§ **Work item**
Work out how many lines in the material beneath contain "issues". Give only that number.
*** Opening Input material ***
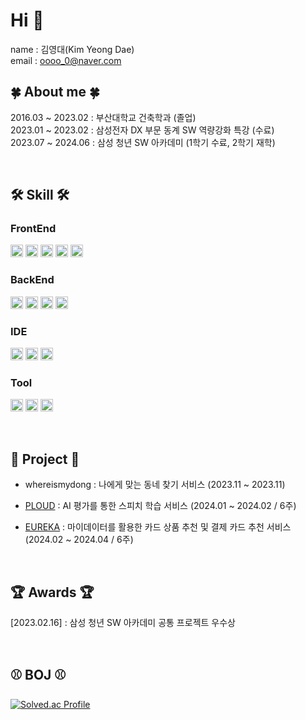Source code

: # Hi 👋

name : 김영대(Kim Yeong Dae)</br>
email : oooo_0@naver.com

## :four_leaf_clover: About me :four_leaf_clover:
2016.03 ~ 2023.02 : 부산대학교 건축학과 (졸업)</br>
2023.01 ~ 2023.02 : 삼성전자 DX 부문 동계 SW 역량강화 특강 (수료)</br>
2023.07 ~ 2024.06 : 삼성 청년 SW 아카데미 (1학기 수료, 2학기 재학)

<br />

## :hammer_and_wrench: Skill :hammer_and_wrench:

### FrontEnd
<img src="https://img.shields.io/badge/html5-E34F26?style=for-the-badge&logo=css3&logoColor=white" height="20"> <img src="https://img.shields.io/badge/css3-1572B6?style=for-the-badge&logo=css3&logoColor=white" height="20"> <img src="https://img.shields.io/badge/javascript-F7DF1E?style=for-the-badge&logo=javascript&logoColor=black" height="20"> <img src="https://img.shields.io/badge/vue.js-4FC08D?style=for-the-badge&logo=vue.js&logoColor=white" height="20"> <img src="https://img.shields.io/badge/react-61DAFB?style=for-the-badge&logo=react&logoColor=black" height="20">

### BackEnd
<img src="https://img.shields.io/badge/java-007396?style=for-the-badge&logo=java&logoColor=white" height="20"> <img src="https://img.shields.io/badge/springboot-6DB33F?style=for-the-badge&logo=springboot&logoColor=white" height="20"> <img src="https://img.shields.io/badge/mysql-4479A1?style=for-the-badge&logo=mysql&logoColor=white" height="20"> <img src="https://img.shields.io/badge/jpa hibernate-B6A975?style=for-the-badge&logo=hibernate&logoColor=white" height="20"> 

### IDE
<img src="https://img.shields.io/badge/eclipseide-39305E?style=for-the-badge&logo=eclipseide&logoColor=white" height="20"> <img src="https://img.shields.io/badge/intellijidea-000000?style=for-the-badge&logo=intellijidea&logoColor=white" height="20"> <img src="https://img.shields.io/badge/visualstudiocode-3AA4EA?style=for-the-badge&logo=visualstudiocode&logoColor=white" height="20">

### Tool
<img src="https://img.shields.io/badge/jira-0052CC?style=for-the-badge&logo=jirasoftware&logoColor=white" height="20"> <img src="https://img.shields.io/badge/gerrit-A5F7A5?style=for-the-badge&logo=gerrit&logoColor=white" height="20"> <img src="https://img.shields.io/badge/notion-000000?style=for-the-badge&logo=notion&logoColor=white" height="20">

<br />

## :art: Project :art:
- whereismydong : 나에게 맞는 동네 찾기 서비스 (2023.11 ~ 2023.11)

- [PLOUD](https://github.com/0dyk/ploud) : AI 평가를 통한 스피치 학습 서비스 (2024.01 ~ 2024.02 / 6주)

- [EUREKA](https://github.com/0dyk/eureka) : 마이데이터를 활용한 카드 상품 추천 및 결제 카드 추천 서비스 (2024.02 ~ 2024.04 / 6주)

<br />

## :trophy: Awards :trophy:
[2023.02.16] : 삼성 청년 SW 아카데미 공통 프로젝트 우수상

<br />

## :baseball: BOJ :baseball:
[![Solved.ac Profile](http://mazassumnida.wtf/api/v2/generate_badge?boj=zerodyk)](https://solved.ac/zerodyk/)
*** Closing Input material ***
*** Opening Input material ***
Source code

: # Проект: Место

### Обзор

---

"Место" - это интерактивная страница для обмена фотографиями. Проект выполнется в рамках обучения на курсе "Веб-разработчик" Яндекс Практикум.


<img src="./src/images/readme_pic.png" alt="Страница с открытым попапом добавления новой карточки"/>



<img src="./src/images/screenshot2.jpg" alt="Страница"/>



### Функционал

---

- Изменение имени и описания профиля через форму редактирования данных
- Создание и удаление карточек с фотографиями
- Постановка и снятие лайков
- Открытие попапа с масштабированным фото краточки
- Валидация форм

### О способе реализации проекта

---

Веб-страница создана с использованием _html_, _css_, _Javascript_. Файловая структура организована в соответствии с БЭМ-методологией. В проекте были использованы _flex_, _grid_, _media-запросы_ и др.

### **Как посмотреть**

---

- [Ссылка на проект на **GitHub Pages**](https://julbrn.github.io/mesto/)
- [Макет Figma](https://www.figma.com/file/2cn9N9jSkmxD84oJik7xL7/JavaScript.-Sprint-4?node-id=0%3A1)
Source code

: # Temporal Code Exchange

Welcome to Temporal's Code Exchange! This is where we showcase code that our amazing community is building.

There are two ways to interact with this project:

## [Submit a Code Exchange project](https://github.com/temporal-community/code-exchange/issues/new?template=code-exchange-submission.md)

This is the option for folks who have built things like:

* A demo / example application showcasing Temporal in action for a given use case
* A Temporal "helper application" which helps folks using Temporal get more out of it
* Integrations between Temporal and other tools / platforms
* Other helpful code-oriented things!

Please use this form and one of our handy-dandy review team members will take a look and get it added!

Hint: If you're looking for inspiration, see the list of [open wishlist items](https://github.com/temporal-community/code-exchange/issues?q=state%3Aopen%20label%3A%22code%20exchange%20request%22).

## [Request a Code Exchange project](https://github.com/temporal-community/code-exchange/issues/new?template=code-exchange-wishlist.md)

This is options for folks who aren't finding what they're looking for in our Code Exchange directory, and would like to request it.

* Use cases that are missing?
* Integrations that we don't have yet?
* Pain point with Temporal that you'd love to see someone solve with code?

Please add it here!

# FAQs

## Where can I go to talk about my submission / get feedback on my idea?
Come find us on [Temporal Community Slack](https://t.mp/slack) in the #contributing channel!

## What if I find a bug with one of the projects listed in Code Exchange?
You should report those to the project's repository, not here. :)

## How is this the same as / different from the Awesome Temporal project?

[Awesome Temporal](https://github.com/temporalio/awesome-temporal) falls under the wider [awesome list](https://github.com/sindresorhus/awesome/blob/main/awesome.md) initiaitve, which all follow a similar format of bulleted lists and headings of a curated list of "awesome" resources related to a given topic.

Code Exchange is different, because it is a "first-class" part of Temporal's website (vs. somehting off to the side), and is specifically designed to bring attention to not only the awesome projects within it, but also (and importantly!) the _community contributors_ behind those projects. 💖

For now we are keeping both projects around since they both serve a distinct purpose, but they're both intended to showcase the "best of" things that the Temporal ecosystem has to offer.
*** Closing Input material ***
§ **Exercise solution**
3